According to my understanding, when designing a three-phase 11kw charging pile, the power supply line of the charging pile is generally only 2.5 square meters and only supports 16A current.

 

According to the formula we mentioned in the previous section, 220*3*16=11KW.

 

The incoming line does not support 32A current, and 7KW requires a 32A high current. It is impossible to make only one line support high current.

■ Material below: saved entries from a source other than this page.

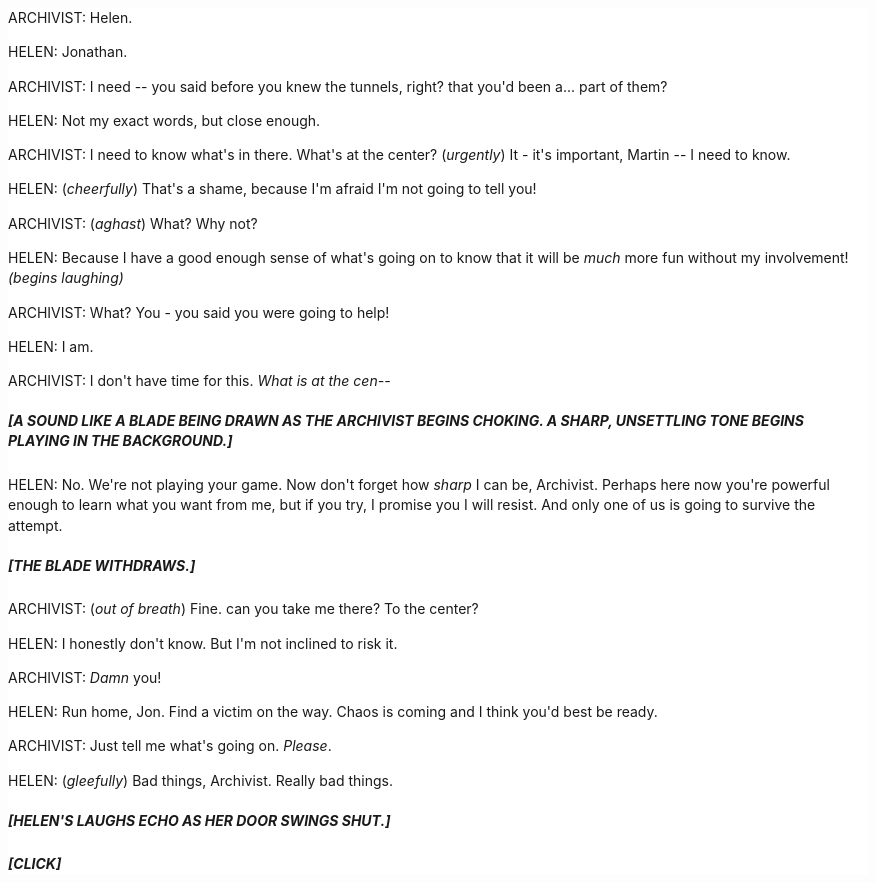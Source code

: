 <span class="archivist">ARCHIVIST: Helen.</span>

<span class="helen">HELEN: Jonathan.</span>

<span class="archivist">ARCHIVIST: I need -- you said before you knew the tunnels, right? that you'd been a... part of them?</span>

<span class="helen">HELEN: Not my exact words, but close enough.</span>

<span class="archivist">ARCHIVIST: I need to know what's in there. What's at the center? (_urgently_) It - it's important, Martin -- I need to know.</span>

<span class="helen">HELEN: (_cheerfully_) That's a shame, because I'm afraid I'm not going to tell you!</span>

<span class="archivist">ARCHIVIST: (_aghast_) What? Why not?</span>

<span class="helen">HELEN: Because I have a good enough sense of what's going on to know that it will be _much_ more fun without my involvement! _(begins laughing)_</span>

<span class="archivist">ARCHIVIST: What? You - you said you were going to help!</span>

<span class="helen">HELEN: I am.</span>

<span class="archivist">ARCHIVIST: I don't have time for this. _What is at the cen--_</span>

##### [A SOUND LIKE A BLADE BEING DRAWN AS THE ARCHIVIST BEGINS CHOKING. A SHARP, UNSETTLING TONE BEGINS PLAYING IN THE BACKGROUND.]

<span class="helen">HELEN: No. We're not playing your game. Now don't forget how _sharp_ I can be, Archivist. Perhaps here now you're powerful enough to learn what you want from me, but if you try, I promise you I will resist. And only one of us is going to survive the attempt.</span>

##### [THE BLADE WITHDRAWS.]

<span class="archivist">ARCHIVIST: (_out of breath_) Fine. can you take me there? To the center?</span>

<span class="helen">HELEN: I honestly don't know. But I'm not inclined to risk it.</span>

<span class="archivist">ARCHIVIST: _Damn_ you!</span>

<span class="helen">HELEN: Run home, Jon. Find a victim on the way. Chaos is coming and I think you'd best be ready.</span>

<span class="archivist">ARCHIVIST: Just tell me what's going on. _Please_.</span>

<span class="helen">HELEN: (_gleefully_) Bad things, Archivist. Really bad things.</span>

##### [HELEN'S LAUGHS ECHO AS HER DOOR SWINGS SHUT.]

##### [CLICK]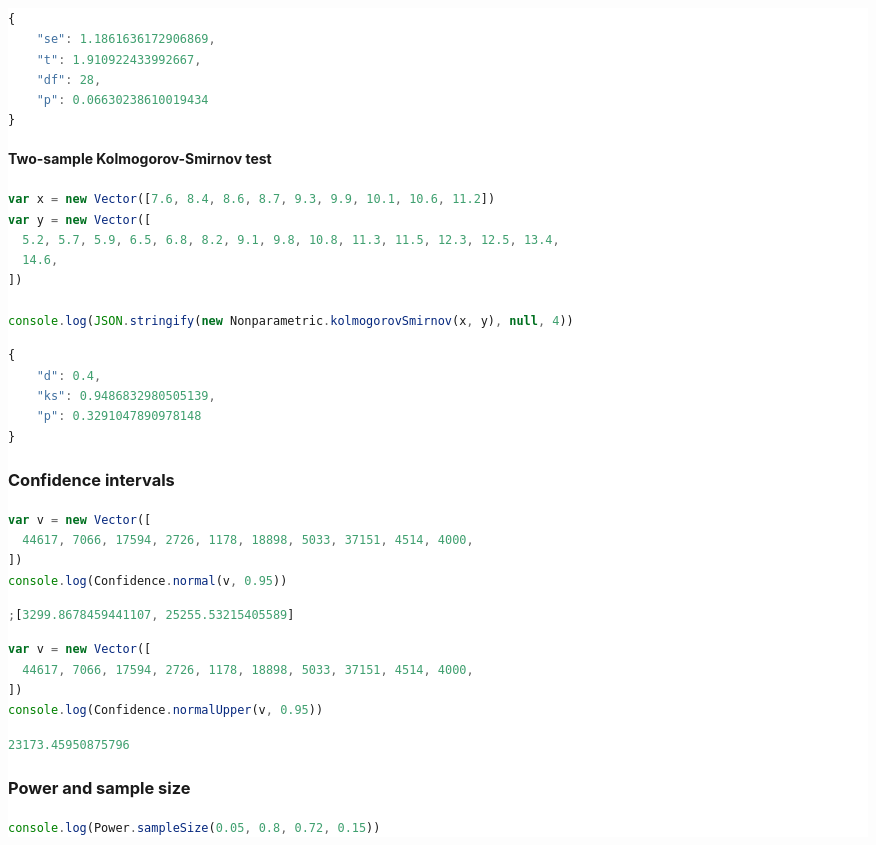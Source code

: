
 ```javascript
{
    "se": 1.1861636172906869,
    "t": 1.910922433992667,
    "df": 28,
    "p": 0.06630238610019434
}
```

#### Two-sample Kolmogorov-Smirnov test

```javascript
var x = new Vector([7.6, 8.4, 8.6, 8.7, 9.3, 9.9, 10.1, 10.6, 11.2])
var y = new Vector([
  5.2, 5.7, 5.9, 6.5, 6.8, 8.2, 9.1, 9.8, 10.8, 11.3, 11.5, 12.3, 12.5, 13.4,
  14.6,
])

console.log(JSON.stringify(new Nonparametric.kolmogorovSmirnov(x, y), null, 4))
```

```javascript
{
    "d": 0.4,
    "ks": 0.9486832980505139,
    "p": 0.3291047890978148
}
```

### Confidence intervals

```javascript
var v = new Vector([
  44617, 7066, 17594, 2726, 1178, 18898, 5033, 37151, 4514, 4000,
])
console.log(Confidence.normal(v, 0.95))
```

```javascript
;[3299.8678459441107, 25255.53215405589]
```

```javascript
var v = new Vector([
  44617, 7066, 17594, 2726, 1178, 18898, 5033, 37151, 4514, 4000,
])
console.log(Confidence.normalUpper(v, 0.95))
```

```javascript
23173.45950875796
```

### Power and sample size

```javascript
console.log(Power.sampleSize(0.05, 0.8, 0.72, 0.15))
```
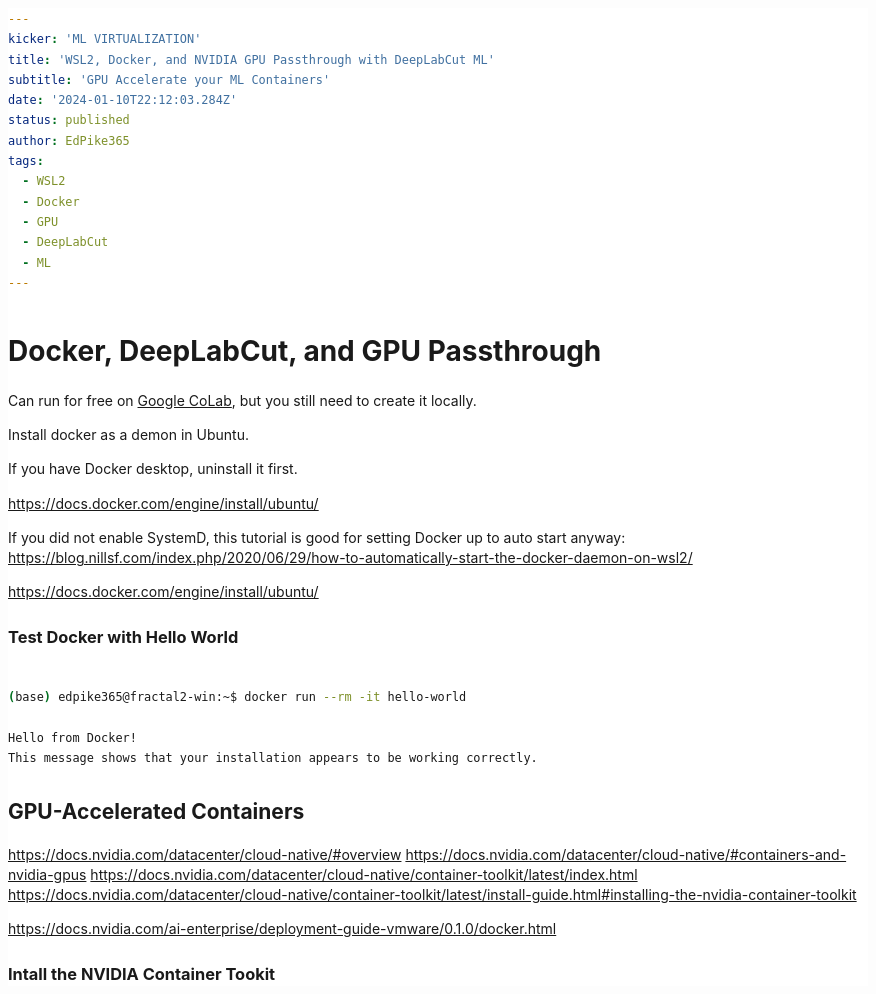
```yaml
---
kicker: 'ML VIRTUALIZATION'
title: 'WSL2, Docker, and NVIDIA GPU Passthrough with DeepLabCut ML'
subtitle: 'GPU Accelerate your ML Containers'
date: '2024-01-10T22:12:03.284Z'
status: published
author: EdPike365
tags:
  - WSL2
  - Docker
  - GPU
  - DeepLabCut
  - ML
---
```


# Docker, DeepLabCut, and GPU Passthrough

Can run for free on [Google CoLab](https://colab.research.google.com/), but you still need to create it locally.

Install docker as a demon in Ubuntu.

If you have Docker desktop, uninstall it first.

https://docs.docker.com/engine/install/ubuntu/

If you did not enable SystemD, this tutorial is good for setting Docker up to auto start anyway:
https://blog.nillsf.com/index.php/2020/06/29/how-to-automatically-start-the-docker-daemon-on-wsl2/

https://docs.docker.com/engine/install/ubuntu/

### Test Docker with Hello World

```bash

(base) edpike365@fractal2-win:~$ docker run --rm -it hello-world

Hello from Docker!
This message shows that your installation appears to be working correctly.
```

## GPU-Accelerated Containers

https://docs.nvidia.com/datacenter/cloud-native/#overview
https://docs.nvidia.com/datacenter/cloud-native/#containers-and-nvidia-gpus
https://docs.nvidia.com/datacenter/cloud-native/container-toolkit/latest/index.html
https://docs.nvidia.com/datacenter/cloud-native/container-toolkit/latest/install-guide.html#installing-the-nvidia-container-toolkit

https://docs.nvidia.com/ai-enterprise/deployment-guide-vmware/0.1.0/docker.html

### Intall the NVIDIA Container Tookit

If both are made larger, the specifications will be the same as 22KW.

 

Therefore, considering cost and product positioning, it is generally not compatible with 7KW. In addition, it seems that some patented technologies in structural design are also involved.

 

[5] Charging power fluctuation and loss

If the charging pile has real-time parameter display, we often find that the actual charging power is different from the nominal power or fluctuates.

This is actually because the actual charging efficiency is affected by many practical factors.

The first is the conversion efficiency of the on-board charger OBC.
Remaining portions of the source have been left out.